Saturday, June 09, 2012

Hierarchy: what is it good for?

The following is my contribution to Rachel Held Evans' Week of Mutuality.

Longtime readers of this infrequently-updated blog know I’m working toward a doctoral degree in counselor education. This summer, rather than hanging out at the beach reading trashy novels, I’m taking a counseling supervision class. Part of what that means is that I (and each of my fellow students) get assigned an MA-level student to supervise through their first semester of clinical work.

To put it another way, each newbie counselor is assigned a newbie supervisor.

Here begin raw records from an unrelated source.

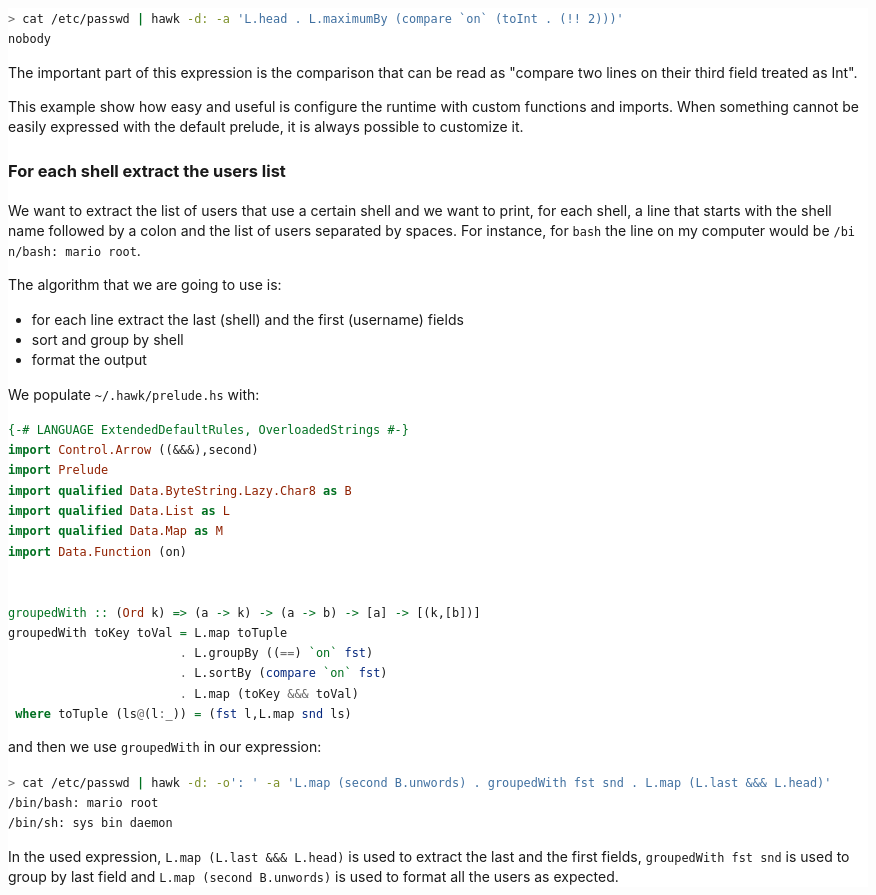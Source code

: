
 ```bash
> cat /etc/passwd | hawk -d: -a 'L.head . L.maximumBy (compare `on` (toInt . (!! 2)))' 
nobody
```

The important part of this expression is the comparison that can be read as
"compare two lines on their third field treated as Int".

This example show how easy and useful is configure the runtime with custom
functions and imports. When something cannot be easily expressed with the
default prelude, it is always possible to customize it.


### For each shell extract the users list

We want to extract the list of users that use a certain shell and we want to
print, for each shell, a line that starts with the shell name followed by a colon
and the list of users separated by spaces. For instance, for `bash` the line
on my computer would be `/bin/bash: mario root`.

The algorithm that we are going to use is:

- for each line extract the last (shell) and the first (username) fields
- sort and group by shell
- format the output

We populate `~/.hawk/prelude.hs` with:

```haskell
{-# LANGUAGE ExtendedDefaultRules, OverloadedStrings #-}
import Control.Arrow ((&&&),second)
import Prelude
import qualified Data.ByteString.Lazy.Char8 as B
import qualified Data.List as L
import qualified Data.Map as M
import Data.Function (on)


groupedWith :: (Ord k) => (a -> k) -> (a -> b) -> [a] -> [(k,[b])]
groupedWith toKey toVal = L.map toTuple
                        . L.groupBy ((==) `on` fst)
                        . L.sortBy (compare `on` fst)
                        . L.map (toKey &&& toVal)
 where toTuple (ls@(l:_)) = (fst l,L.map snd ls)
```

and then we use `groupedWith` in our expression:

```bash
> cat /etc/passwd | hawk -d: -o': ' -a 'L.map (second B.unwords) . groupedWith fst snd . L.map (L.last &&& L.head)'
/bin/bash: mario root 
/bin/sh: sys bin daemon
```

In the used expression, `L.map (L.last &&& L.head)` is used to extract the last and
the first fields, `groupedWith fst snd` is used to group by last field and
`L.map (second B.unwords)` is used to format all the users as expected.
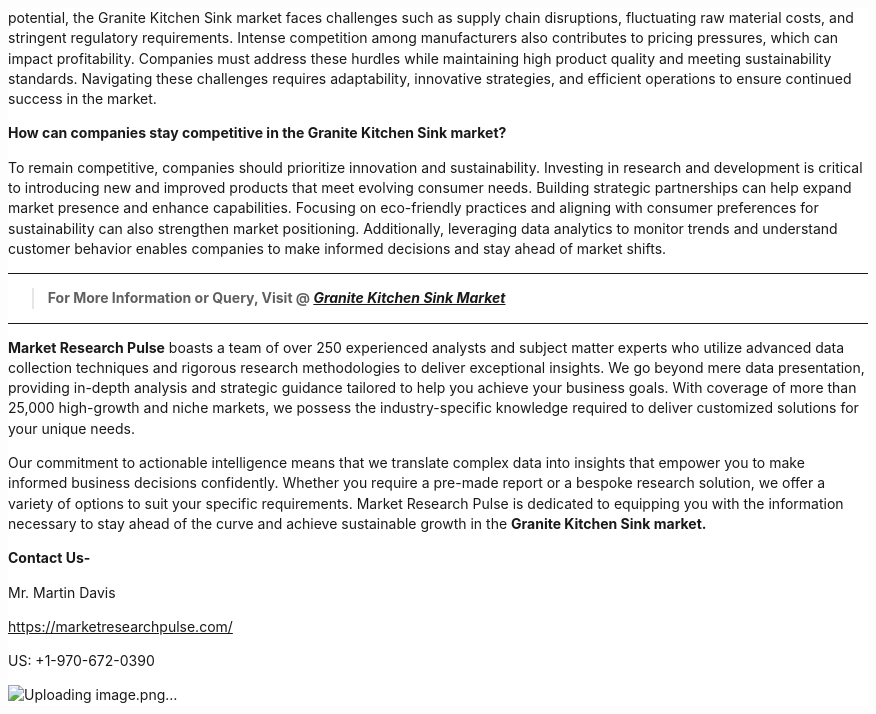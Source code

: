 potential, the Granite Kitchen Sink market faces challenges such as supply chain disruptions, fluctuating raw material costs, and stringent regulatory requirements. Intense competition among manufacturers also contributes to pricing pressures, which can impact profitability. Companies must address these hurdles while maintaining high product quality and meeting sustainability standards. Navigating these challenges requires adaptability, innovative strategies, and efficient operations to ensure continued success in the market.</p><p><strong>How can companies stay competitive in the Granite Kitchen Sink market?</strong></p><p>To remain competitive, companies should prioritize innovation and sustainability. Investing in research and development is critical to introducing new and improved products that meet evolving consumer needs. Building strategic partnerships can help expand market presence and enhance capabilities. Focusing on eco-friendly practices and aligning with consumer preferences for sustainability can also strengthen market positioning. Additionally, leveraging data analytics to monitor trends and understand customer behavior enables companies to make informed decisions and stay ahead of market shifts.</p><hr /><blockquote><p><strong>For More Information or Query, Visit @&nbsp;<em><a href="https://marketresearchpulse.com/report/37835/granite-kitchen-sink-market?utm_source=Linkedin&utm_medium=0115">Granite Kitchen Sink Market</a></em></strong></p></blockquote><hr /><p><strong>Market Research Pulse</strong> boasts a team of over 250 experienced analysts and subject matter experts who utilize advanced data collection techniques and rigorous research methodologies to deliver exceptional insights. We go beyond mere data presentation, providing in-depth analysis and strategic guidance tailored to help you achieve your business goals. With coverage of more than 25,000 high-growth and niche markets, we possess the industry-specific knowledge required to deliver customized solutions for your unique needs.</p><p>Our commitment to actionable intelligence means that we translate complex data into insights that empower you to make informed business decisions confidently. Whether you require a pre-made report or a bespoke research solution, we offer a variety of options to suit your specific requirements. Market Research Pulse is dedicated to equipping you with the information necessary to stay ahead of the curve and achieve sustainable growth in the <strong>Granite Kitchen Sink market.</strong></p><p><strong>Contact Us-</strong></p><p>Mr. Martin Davis</p><p>https://marketresearchpulse.com/</p><p>US: +1-970-672-0390</p>
![Uploading image.png…]()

(If that makes you nervous, rest assured: we're not left alone to flounder. We have professors helping us all walk through the process. You can exhale now.)

During the first week of my supervision class, the instructor repeated two themes over and over, beating them like a drum. The first one was "You're the supervisor. You're responsible." And only slightly less-repeated was "It's a hierarchical relationship."

And I struggle with that idea, because I work hard to establish egalitarian relationships.

After reading Rachel’s post yesterday I started to think about that clinical supervisor role and other similar roles where one person is above and is responsible for the other: parent/child and teacher/student are relationship pairings that come readily to mind.

In all cases like that, the person who is at the top of the hierarchy is working to develop strengths in the other person; and in all cases, the top person knows that if they do their job well, the other person will one day be their peer. The hierarchy is necessary for the person's development, but it is temporary.

But the patriarchal ideal makes the authority/submission formula a permanent one. Husband is permanently over wife (and any unmarried daughters). The similarities to other forms of subjugation cannot be ignored: one group declares its superiority to be ordained by God, and insists its authority is permanent and unquestionable.

It seems to me that isn't about developing peers. It's about developing slaves.